Triple red at five mana on a sorcery that does nothing against half the decks in the format is not a maindeck card, and TMT does not bend that math. The artifact density at common is real but uneven: Bespoke Bō and Novel Nunchaku show up, Food tokens drift in from the BG and Mardu pizza shells, and the occasional Sneak payoff carries an artifact rider. None of that adds up to a board state where untapping and hasting every artifact your opponents control swings a game. Worse, the untap clause does most of nothing in this set: equipment does not tap to apply its bonus, and stealing an equipment for a turn does not pull it off their creature or attach it to yours, since you would still owe the equip cost. The clause earns its keep only against mana rocks and tap-to-activate artifacts, which TMT commons rarely supply in number.

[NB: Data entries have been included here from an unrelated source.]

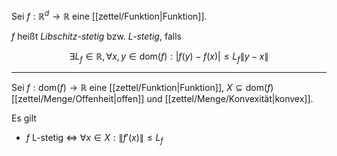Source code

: Sei $f : \mathbb{R}^d \to \mathbb{R}$ eine [[zettel/Funktion|Funktion]].

$f$ heißt *Libschitz-stetig* bzw. *L-stetig*, falls

$$
	\exists L_f \in \mathbb{R}, \forall x, y \in \text{dom}(f) : |f(y) - f(x)| \le L_f \| y - x \|
$$

---

Sei $f : \text{dom}(f) \to \mathbb{R}$ eine [[zettel/Funktion|Funktion]], $X \subseteq \text{dom}(f)$ [[zettel/Menge/Offenheit|offen]] und [[zettel/Menge/Konvexität|konvex]].

Es gilt
- $f$ L-stetig $\iff$ $\forall x \in X : \| f'(x) \| \le L_f$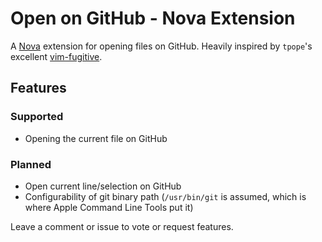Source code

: # Open on GitHub - Nova Extension

A [Nova](https://nova.app) extension for opening files on GitHub. Heavily inspired by `tpope`'s excellent [vim-fugitive](https://github.com/tpope/vim-fugitive).

## Features

### Supported

- Opening the current file on GitHub

### Planned

- Open current line/selection on GitHub
- Configurability of git binary path (`/usr/bin/git` is assumed, which is where Apple Command Line Tools put it)

Leave a comment or issue to vote or request features.
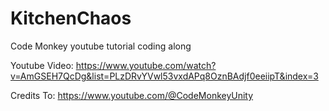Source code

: # KitchenChaos
Code Monkey youtube tutorial coding along

Youtube Video: https://www.youtube.com/watch?v=AmGSEH7QcDg&list=PLzDRvYVwl53vxdAPq8OznBAdjf0eeiipT&index=3

Credits To: https://www.youtube.com/@CodeMonkeyUnity

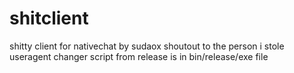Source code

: # shitclient
shitty client for nativechat by sudaox
shoutout to the person i stole useragent changer script from 
release is in bin/release/exe file
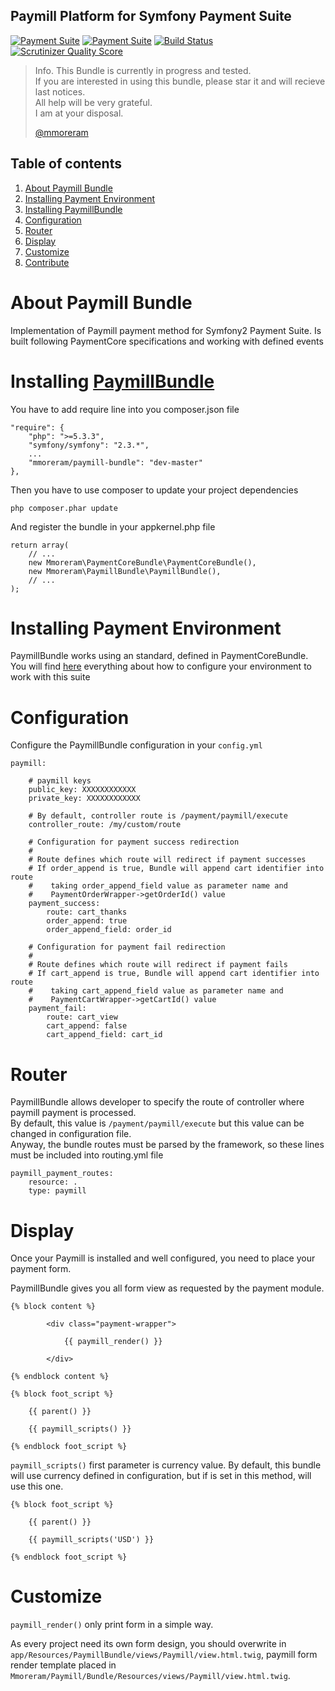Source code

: Paymill Platform for Symfony Payment Suite
-----

[![Payment Suite](http://mmoreram.github.io/PaymentCoreBundle/public/images/payment-suite.png)](https://github.com/mmoreram/PaymentCoreBundle)  [![Payment Suite](http://mmoreram.github.io/PaymentCoreBundle/public/images/still-maintained.png)]()  [![Build Status](https://travis-ci.org/mmoreram/PaymillBundle.png?branch=master)](https://travis-ci.org/mmoreram/PaymillBundle)  [![Scrutinizer Quality Score](https://scrutinizer-ci.com/g/mmoreram/PaymillBundle/badges/quality-score.png?s=561838fdedd54e5d4c05036b8ef46b0bca4b3c48)](https://scrutinizer-ci.com/g/mmoreram/PaymillBundle/)

> Info. This Bundle is currently in progress and tested.  
> If you are interested in using this bundle, please star it and will recieve last notices.  
> All help will be very grateful.  
> I am at your disposal.  
>   
> [@mmoreram](https://github.com/mmoreram)

Table of contents
-----

1.  [About Paymill Bundle](#about-payment-suite)
2.  [Installing Payment Environment](#installing-payment-environment)
3.  [Installing PaymillBundle](#installing-paymillbundle)
4.  [Configuration](#configuration)
5.  [Router](#router)
6.  [Display](#display)
7.  [Customize](#customize)
8.  [Contribute](http://github.com/mmoreram/PaymentCoreBundle/blob/master/Resources/docs/contribute.md)

About Paymill Bundle
=====

Implementation of Paymill payment method for Symfony2 Payment Suite.  Is built following PaymentCore specifications and working with defined events

Installing [PaymillBundle](https://github.com/mmoreram/PaymillBundle)
=====

You have to add require line into you composer.json file

    "require": {
        "php": ">=5.3.3",
        "symfony/symfony": "2.3.*",
        ...
        "mmoreram/paymill-bundle": "dev-master"
    },

Then you have to use composer to update your project dependencies

    php composer.phar update

And register the bundle in your appkernel.php file

    return array(
        // ...
        new Mmoreram\PaymentCoreBundle\PaymentCoreBundle(),
        new Mmoreram\PaymillBundle\PaymillBundle(),
        // ...
    );

Installing Payment Environment
=====

PaymillBundle works using an standard, defined in PaymentCoreBundle. You will find [here](http://github.com/mmoreram/PaymentCoreBundle) everything about how to configure your environment to work with this suite

Configuration
=====

Configure the PaymillBundle configuration in your `config.yml`

    paymill:

        # paymill keys
        public_key: XXXXXXXXXXXX
        private_key: XXXXXXXXXXXX

        # By default, controller route is /payment/paymill/execute
        controller_route: /my/custom/route

        # Configuration for payment success redirection
        #
        # Route defines which route will redirect if payment successes
        # If order_append is true, Bundle will append cart identifier into route
        #    taking order_append_field value as parameter name and
        #    PaymentOrderWrapper->getOrderId() value
        payment_success:
            route: cart_thanks
            order_append: true
            order_append_field: order_id

        # Configuration for payment fail redirection
        #
        # Route defines which route will redirect if payment fails
        # If cart_append is true, Bundle will append cart identifier into route
        #    taking cart_append_field value as parameter name and
        #    PaymentCartWrapper->getCartId() value
        payment_fail:
            route: cart_view
            cart_append: false
            cart_append_field: cart_id

Router
=====

PaymillBundle allows developer to specify the route of controller where paymill payment is processed.  
By default, this value is `/payment/paymill/execute` but this value can be changed in configuration file.  
Anyway, the bundle routes must be parsed by the framework, so these lines must be included into routing.yml file  

    paymill_payment_routes:
        resource: .
        type: paymill

Display
=====

Once your Paymill is installed and well configured, you need to place your payment form.  

PaymillBundle gives you all form view as requested by the payment module.

    {% block content %}

            <div class="payment-wrapper">

                {{ paymill_render() }}

            </div>

    {% endblock content %}

    {% block foot_script %}

        {{ parent() }}

        {{ paymill_scripts() }}

    {% endblock foot_script %}

`paymill_scripts()` first parameter is currency value. By default, this bundle will use currency defined in configuration, but if is set in this method, will use this one.

    {% block foot_script %}

        {{ parent() }}

        {{ paymill_scripts('USD') }}

    {% endblock foot_script %}

Customize
=====

`paymill_render()` only print form in a simple way.  

As every project need its own form design, you should overwrite in `app/Resources/PaymillBundle/views/Paymill/view.html.twig`, paymill form render template placed in `Mmoreram/Paymill/Bundle/Resources/views/Paymill/view.html.twig`.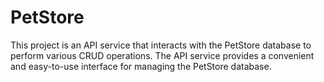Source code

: # PetStore

This project is an API service that interacts with the PetStore database to perform various CRUD operations. The API service provides a convenient and easy-to-use interface for managing the PetStore database.

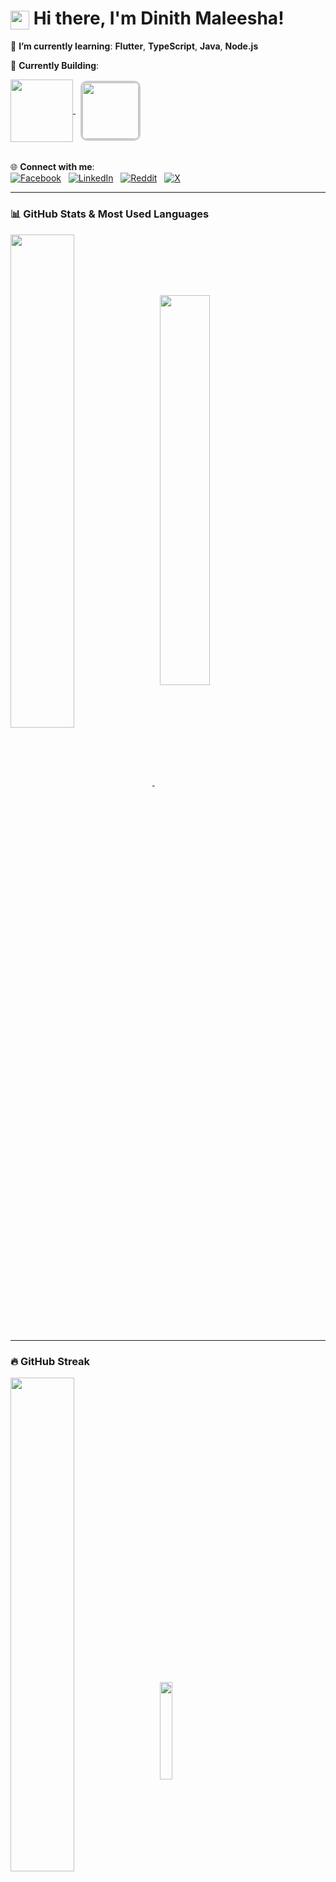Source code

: <div>
  <h1><img height="30" src="https://media.tenor.com/qKGlaYl2DqMAAAAi/gif-de-sauda%C3%A7%C3%A3o.gif" style="vertical-align: middle;" /> Hi there, I'm Dinith Maleesha!</h1>
</div>

🌱 **I’m currently learning**: **Flutter**, **TypeScript**, **Java**, **Node.js**  

🚀 **Currently Building**:  

<div align="left">
  <a href="https://github.com/dinithmaleesha/typescript-masterclass">
    <img height=100 align="center" src="https://github-readme-stats.vercel.app/api/pin/?username=dinithmaleesha&repo=typescript-masterclass&theme=tokyonight&show_owner=true" />
  </a>&nbsp;
  <img height="90" align="center" style="border: 3px solid #ccc; border-radius: 10px;" src="https://media.giphy.com/media/Dh5q0sShxgp13DwrvG/giphy.gif?cid=790b7611aud0juywhsofvfk224ejn5mw46yj2qmfjl6n7cq2&ep=v1_gifs_search&rid=giphy.gif&ct=g" />
</div>

<br>

🌐 **Connect with me**:  
[![Facebook](https://img.shields.io/badge/Facebook-%231877F2.svg?&style=for-the-badge&logo=facebook&logoColor=white)](https://web.facebook.com/dinith.m)&nbsp;&nbsp;
[![LinkedIn](https://img.shields.io/badge/LinkedIn-%230077B5.svg?&style=for-the-badge&logo=linkedin&logoColor=white)](https://www.linkedin.com/in/dinith-m/)&nbsp;&nbsp;
[![Reddit](https://img.shields.io/badge/Reddit-%23FF4500.svg?&style=for-the-badge&logo=reddit&logoColor=white)](https://www.reddit.com/user/Professional_Hat5581/)&nbsp;&nbsp;
[![X](https://img.shields.io/badge/X-%23000000.svg?&style=for-the-badge&logo=x&logoColor=white)](https://x.com/dinith__M)


---

### 📊 GitHub Stats & Most Used Languages  

<div align="left">
  <a href="https://github.com/dinithmaleesha">
    <img width="45%" align="center" src="https://github-readme-stats.vercel.app/api?username=dinithmaleesha&show_icons=true&theme=tokyonight" />
  </a>&nbsp;
  <a href="https://github.com/dinithmaleesha">
    <img width="40%" align="center" src="https://github-readme-stats.vercel.app/api/top-langs/?username=dinithmaleesha&layout=compact&theme=tokyonight&hide_progress=true" />
  </a>
</div>


---

### 🔥 GitHub Streak  
<div align="left">
  <img width="45%" align="center" src="https://github-readme-streak-stats.herokuapp.com/?user=dinithmaleesha&theme=tokyonight&hide_border=false" />&nbsp;&nbsp;
  <img width="20%" align="center" src="https://media.giphy.com/media/blSTtZehjAZ8I/giphy.gif?cid=790b7611a6h9ul4dxz3b02ehzpl3fvrn5o2z0tefjv9zv11s&ep=v1_gifs_search&rid=giphy.gif&ct=g" />
</div>

---

### 🏆 GitHub Achievements  
![GitHub Trophy](https://github-profile-trophy.vercel.app/?username=dinithmaleesha&theme=tokyonight)  

---

### 👀 Profile Views  
![Visitor Count](https://komarev.com/ghpvc/?username=dinithmaleesha&color=brightgreen&style=flat-square)  

---

✨ "Life is a canvas; make it a masterpiece ✨"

The sideboard case exists and is narrow. UR Sneak builds lean on artifact threats more than other pairs, and that is the one matchup where untapping a couple of activated artifacts can buy a real turn. Even there the triple-red cost gates it out of anything not base-red with real commitment, and base-red decks want Bot Bashing Time and Shredder's Revenge ahead of a conditional swing that whiffs game one.
Pick it P3 wheel or later, a flex sideboard slot for mono-red drafters who expect a heavy artifact UR opponent and can spare the room. For everyone else it is a binder card. The fantasy of seizing a Turtle's arsenal is loud; the format does not assemble that board often enough to maindeck the answer to it.